The lack of revenue is consistent with the company's structure as a blank-check vehicle, where financial activity is limited to maintenance costs rather than commercial operations. Investors should recognize that the trajectory of the firm is binary and entirely dependent on the successful identification and execution of a reverse merger.
Based on PGAC's reported figures, the company consistently records operating losses, with quarterly operating expenses reaching as high as $225.3K in 2025Q3, which highlights the persistent pressure of maintaining public listing status without any offsetting revenue generation to preserve the trust account's capital base.
The cost structure is dominated by fixed regulatory and legal expenses, which are unavoidable for a public shell. This persistent burn rate suggests that the company's window for sourcing a target is narrowing, as the depletion of cash reserves may eventually limit the attractiveness of the vehicle to potential merger partners.

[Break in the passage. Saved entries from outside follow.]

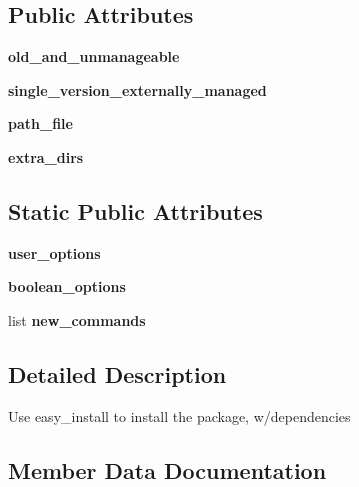 \subsection*{Public Attributes}
\begin{DoxyCompactItemize}
\item 
\mbox{\label{classsetuptools_1_1command_1_1install_1_1install_ad632056e38380043f49eaf7eabbe08a5}} 
{\bfseries old\+\_\+and\+\_\+unmanageable}
\item 
\mbox{\label{classsetuptools_1_1command_1_1install_1_1install_a7a20443140985362c236e68aca2f8f55}} 
{\bfseries single\+\_\+version\+\_\+externally\+\_\+managed}
\item 
\mbox{\label{classsetuptools_1_1command_1_1install_1_1install_a511be215285c366911de400d05cbecb8}} 
{\bfseries path\+\_\+file}
\item 
\mbox{\label{classsetuptools_1_1command_1_1install_1_1install_a5cc3711524f10b2e6c261bd50a975ef4}} 
{\bfseries extra\+\_\+dirs}
\end{DoxyCompactItemize}
\subsection*{Static Public Attributes}
\begin{DoxyCompactItemize}
\item 
{\bfseries user\+\_\+options}
\item 
{\bfseries boolean\+\_\+options}
\item 
list {\bfseries new\+\_\+commands}
\end{DoxyCompactItemize}


\subsection{Detailed Description}
\begin{DoxyVerb}Use easy_install to install the package, w/dependencies\end{DoxyVerb}
 

\subsection{Member Data Documentation}
\mbox{\label{classsetuptools_1_1command_1_1install_1_1install_a756b6cae4d9e0e49b62322c72d9b3708}}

According to recent SEC filings, PGAC's net income figures, such as the $686.7K reported in 2025Q3, appear to be driven by non-operating items rather than core business performance, rendering traditional earnings metrics largely irrelevant for assessing the underlying health or operational viability of this shell entity.
The disconnect between operating losses and positive net income suggests that accounting adjustments or interest income are masking the true cash-burn dynamics of the firm. Analysts should focus on the cash balance and the rate of administrative depletion rather than net income, which may be subject to significant volatility from non-cash items.
As indicated by the 2024 incorporation date and the lack of an announced target, the company faces significant execution risk, as the ongoing administrative burn threatens to erode the trust value before a business combination can be finalized, potentially leading to a total loss of shell premium.
The market may be overestimating the value of the 'listing alpha' if the sponsor group fails to secure a target before the regulatory deadline for liquidation. The recent name change to Pantages Capital suggests a potential pivot, but without a concrete deal, the risk of the entity becoming a failed SPAC remains high.
Quick answers to the most common questions about buying PGAC stock.
Pantages Capital Acquisition Corp (PGAC) reported a net loss of $0.1M for the fiscal year ending 2024.
Pantages Capital Acquisition Corp (PGAC) reported an operating income of $-0.4M, resulting in an operating profit margin of 658.9%. This margin reflects the operational efficiency of the business before interest and taxes.
Pantages Capital Acquisition Corp (PGAC) generated $-0.1M in gross profit for the year, representing a gross profit margin of 100.0%. This demonstrates the company's core pricing power and production efficiency.